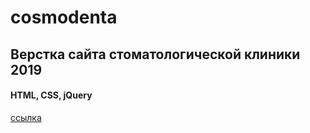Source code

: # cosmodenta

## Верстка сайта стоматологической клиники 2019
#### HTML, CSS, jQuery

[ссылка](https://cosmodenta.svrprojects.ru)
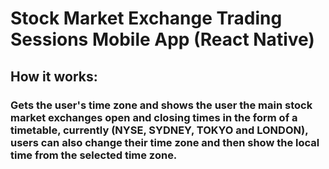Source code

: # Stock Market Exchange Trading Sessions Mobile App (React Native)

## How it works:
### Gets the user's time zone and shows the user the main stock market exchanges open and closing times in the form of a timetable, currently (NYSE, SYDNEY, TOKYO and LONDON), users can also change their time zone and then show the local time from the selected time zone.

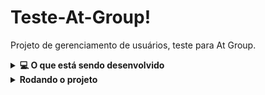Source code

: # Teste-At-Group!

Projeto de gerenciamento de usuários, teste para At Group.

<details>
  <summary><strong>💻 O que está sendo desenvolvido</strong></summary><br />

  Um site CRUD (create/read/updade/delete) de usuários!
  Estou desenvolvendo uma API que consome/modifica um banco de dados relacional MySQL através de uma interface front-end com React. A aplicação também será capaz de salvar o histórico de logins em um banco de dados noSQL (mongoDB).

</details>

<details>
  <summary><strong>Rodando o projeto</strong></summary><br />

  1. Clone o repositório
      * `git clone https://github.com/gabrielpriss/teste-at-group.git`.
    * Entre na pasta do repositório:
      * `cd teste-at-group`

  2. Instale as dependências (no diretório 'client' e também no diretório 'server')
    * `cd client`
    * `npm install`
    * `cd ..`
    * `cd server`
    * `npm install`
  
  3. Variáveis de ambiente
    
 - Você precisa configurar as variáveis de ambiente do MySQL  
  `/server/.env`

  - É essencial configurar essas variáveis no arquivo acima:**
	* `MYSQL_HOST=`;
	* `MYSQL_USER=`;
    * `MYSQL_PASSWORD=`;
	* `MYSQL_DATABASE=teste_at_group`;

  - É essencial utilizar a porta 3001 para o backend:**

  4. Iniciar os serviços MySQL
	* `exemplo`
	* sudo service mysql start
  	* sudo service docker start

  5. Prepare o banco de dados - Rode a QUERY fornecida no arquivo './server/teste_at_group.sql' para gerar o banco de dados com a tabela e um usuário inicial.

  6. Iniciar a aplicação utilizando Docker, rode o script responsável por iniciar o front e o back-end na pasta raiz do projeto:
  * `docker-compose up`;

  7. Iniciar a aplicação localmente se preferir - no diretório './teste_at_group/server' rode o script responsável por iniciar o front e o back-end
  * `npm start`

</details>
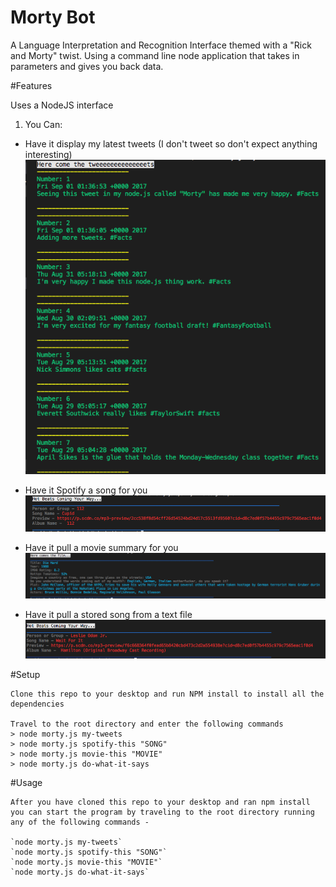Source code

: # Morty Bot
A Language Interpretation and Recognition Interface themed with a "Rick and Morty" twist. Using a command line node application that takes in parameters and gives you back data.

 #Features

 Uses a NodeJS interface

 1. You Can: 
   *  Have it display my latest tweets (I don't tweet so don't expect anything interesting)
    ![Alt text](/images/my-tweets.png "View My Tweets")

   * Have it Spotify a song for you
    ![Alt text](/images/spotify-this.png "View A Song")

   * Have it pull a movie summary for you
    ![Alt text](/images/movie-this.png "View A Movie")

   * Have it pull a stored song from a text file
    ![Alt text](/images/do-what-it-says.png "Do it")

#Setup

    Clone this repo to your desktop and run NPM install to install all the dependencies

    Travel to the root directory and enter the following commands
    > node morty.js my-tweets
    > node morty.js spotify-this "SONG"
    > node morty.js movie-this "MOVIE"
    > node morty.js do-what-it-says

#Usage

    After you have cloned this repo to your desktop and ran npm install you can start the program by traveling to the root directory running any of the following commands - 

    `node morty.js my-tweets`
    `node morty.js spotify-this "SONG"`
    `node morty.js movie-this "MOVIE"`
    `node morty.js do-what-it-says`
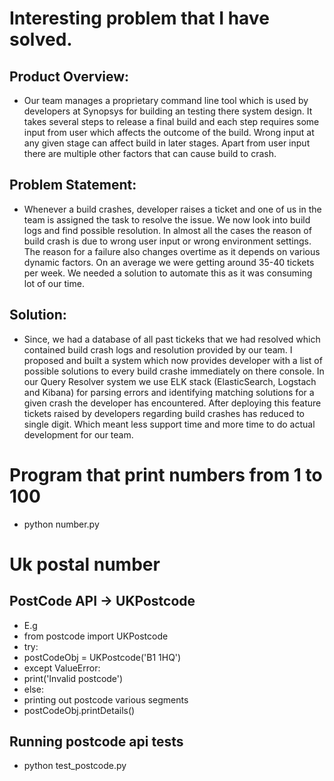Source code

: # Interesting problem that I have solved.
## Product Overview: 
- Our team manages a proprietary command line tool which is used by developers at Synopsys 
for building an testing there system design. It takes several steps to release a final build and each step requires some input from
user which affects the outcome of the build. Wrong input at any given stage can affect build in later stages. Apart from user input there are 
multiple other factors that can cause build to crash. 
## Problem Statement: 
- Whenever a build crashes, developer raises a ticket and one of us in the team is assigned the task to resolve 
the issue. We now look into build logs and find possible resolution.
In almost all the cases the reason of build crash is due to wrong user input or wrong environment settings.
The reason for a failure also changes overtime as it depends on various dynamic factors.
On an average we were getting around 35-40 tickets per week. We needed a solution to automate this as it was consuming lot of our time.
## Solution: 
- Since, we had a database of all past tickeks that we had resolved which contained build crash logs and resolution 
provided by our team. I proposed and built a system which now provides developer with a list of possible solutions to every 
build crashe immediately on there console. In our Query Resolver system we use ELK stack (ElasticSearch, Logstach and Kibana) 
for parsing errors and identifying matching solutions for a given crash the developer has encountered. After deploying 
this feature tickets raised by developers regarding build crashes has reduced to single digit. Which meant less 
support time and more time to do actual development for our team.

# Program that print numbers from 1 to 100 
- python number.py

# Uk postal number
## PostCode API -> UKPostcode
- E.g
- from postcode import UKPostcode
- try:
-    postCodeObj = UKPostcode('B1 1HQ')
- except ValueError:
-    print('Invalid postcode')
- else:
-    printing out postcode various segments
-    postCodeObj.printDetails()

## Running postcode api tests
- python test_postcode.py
================
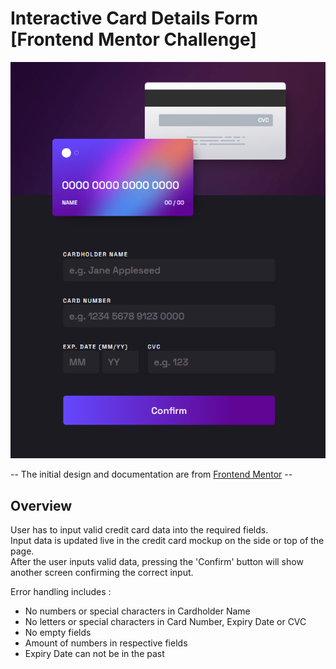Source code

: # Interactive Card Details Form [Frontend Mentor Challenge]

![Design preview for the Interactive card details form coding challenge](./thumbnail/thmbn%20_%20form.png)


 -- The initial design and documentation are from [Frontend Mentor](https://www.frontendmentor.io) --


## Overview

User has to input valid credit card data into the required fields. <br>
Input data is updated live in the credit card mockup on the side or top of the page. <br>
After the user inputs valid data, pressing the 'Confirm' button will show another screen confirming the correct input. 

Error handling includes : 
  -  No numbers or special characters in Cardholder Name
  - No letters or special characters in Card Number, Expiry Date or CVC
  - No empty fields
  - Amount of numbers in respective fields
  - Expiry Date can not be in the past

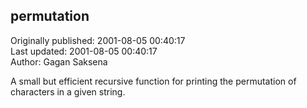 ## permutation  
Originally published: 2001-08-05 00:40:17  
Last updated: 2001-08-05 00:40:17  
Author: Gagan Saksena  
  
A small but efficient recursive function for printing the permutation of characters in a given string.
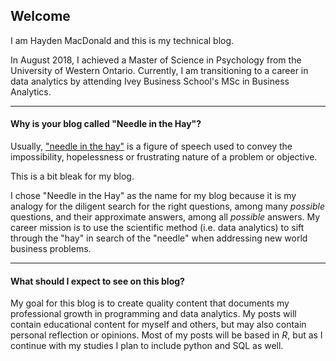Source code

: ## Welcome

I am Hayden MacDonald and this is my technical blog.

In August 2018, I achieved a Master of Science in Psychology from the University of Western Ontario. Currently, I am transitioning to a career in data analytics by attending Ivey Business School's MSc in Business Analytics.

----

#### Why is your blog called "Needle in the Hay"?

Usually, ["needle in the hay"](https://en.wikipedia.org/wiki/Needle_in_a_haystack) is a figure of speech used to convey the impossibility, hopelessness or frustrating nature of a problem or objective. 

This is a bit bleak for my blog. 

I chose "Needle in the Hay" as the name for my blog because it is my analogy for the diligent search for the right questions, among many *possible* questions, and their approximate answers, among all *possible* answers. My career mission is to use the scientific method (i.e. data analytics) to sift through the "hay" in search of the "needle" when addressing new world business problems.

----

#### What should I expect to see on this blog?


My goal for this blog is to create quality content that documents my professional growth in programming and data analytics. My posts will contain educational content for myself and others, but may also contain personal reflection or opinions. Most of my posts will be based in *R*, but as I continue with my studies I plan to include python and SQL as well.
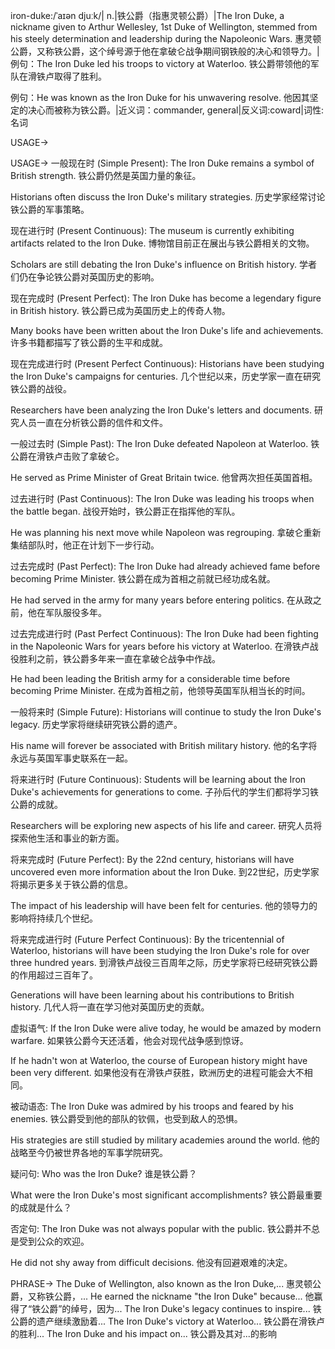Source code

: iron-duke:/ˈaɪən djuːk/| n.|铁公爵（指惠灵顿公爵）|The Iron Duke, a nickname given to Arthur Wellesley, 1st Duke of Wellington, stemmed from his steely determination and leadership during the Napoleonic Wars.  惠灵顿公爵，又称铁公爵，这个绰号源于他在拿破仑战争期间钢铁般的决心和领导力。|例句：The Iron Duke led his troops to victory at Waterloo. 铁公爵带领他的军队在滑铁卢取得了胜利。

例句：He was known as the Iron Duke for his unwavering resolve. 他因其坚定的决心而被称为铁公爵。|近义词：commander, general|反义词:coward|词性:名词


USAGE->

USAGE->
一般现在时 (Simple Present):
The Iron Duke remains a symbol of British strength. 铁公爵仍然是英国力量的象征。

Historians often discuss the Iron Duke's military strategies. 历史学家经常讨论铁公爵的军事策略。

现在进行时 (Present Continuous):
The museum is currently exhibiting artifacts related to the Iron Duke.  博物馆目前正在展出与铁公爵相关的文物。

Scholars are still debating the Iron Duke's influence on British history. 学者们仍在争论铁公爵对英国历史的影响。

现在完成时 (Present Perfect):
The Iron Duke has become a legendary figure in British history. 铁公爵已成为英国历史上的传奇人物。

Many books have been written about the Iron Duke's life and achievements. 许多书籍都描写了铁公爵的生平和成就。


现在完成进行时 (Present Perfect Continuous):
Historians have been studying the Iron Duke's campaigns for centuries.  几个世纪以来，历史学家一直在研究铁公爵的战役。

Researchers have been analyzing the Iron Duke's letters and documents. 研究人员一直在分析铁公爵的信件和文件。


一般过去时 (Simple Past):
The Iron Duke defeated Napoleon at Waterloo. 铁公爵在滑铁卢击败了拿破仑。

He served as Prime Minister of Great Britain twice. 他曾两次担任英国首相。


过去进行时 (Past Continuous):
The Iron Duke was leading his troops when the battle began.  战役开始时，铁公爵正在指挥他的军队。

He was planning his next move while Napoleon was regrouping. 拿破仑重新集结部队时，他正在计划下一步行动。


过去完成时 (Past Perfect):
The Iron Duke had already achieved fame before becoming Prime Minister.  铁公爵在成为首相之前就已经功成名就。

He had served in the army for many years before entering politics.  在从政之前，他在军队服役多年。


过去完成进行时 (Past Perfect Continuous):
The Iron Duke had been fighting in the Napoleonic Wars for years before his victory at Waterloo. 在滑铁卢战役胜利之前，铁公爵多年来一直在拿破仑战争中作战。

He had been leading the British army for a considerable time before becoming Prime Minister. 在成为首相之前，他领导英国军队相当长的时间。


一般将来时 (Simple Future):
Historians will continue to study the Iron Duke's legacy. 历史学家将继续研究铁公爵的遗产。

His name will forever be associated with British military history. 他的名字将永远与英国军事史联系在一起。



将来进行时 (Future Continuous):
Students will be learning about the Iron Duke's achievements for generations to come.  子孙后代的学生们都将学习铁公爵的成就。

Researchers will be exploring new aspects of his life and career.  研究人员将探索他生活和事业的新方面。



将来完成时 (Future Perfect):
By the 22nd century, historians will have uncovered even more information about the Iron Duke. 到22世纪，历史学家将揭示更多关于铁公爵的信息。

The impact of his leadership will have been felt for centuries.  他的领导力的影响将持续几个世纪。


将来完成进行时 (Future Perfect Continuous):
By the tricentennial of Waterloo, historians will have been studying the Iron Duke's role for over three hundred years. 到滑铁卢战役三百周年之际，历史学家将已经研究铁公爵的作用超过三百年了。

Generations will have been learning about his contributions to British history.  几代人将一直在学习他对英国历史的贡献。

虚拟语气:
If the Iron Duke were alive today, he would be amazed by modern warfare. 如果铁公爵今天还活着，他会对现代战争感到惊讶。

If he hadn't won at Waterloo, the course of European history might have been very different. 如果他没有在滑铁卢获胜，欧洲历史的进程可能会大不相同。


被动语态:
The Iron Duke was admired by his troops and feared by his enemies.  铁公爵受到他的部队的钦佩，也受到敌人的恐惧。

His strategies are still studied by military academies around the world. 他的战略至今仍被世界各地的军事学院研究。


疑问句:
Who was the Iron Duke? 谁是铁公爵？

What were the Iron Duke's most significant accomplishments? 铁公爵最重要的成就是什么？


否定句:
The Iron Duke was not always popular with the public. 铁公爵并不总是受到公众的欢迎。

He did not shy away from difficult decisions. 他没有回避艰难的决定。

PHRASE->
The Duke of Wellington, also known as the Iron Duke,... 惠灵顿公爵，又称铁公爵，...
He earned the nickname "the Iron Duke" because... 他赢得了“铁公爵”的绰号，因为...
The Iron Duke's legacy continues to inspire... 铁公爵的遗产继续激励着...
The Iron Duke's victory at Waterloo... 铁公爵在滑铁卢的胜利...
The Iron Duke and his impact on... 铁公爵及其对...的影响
================
Exercise description:
Produce only the lines from the line containing "- Our team manages" through the line containing "provided by our", inclusive of both, exactly as they stand in the entries above.

Exercise answer:
- Our team manages a proprietary command line tool which is used by developers at Synopsys 
for building an testing there system design. It takes several steps to release a final build and each step requires some input from
user which affects the outcome of the build. Wrong input at any given stage can affect build in later stages. Apart from user input there are 
multiple other factors that can cause build to crash. 
## Problem Statement: 
- Whenever a build crashes, developer raises a ticket and one of us in the team is assigned the task to resolve 
the issue. We now look into build logs and find possible resolution.
In almost all the cases the reason of build crash is due to wrong user input or wrong environment settings.
The reason for a failure also changes overtime as it depends on various dynamic factors.
On an average we were getting around 35-40 tickets per week. We needed a solution to automate this as it was consuming lot of our time.
## Solution: 
- Since, we had a database of all past tickeks that we had resolved which contained build crash logs and resolution 
provided by our team. I proposed and built a system which now provides developer with a list of possible solutions to every 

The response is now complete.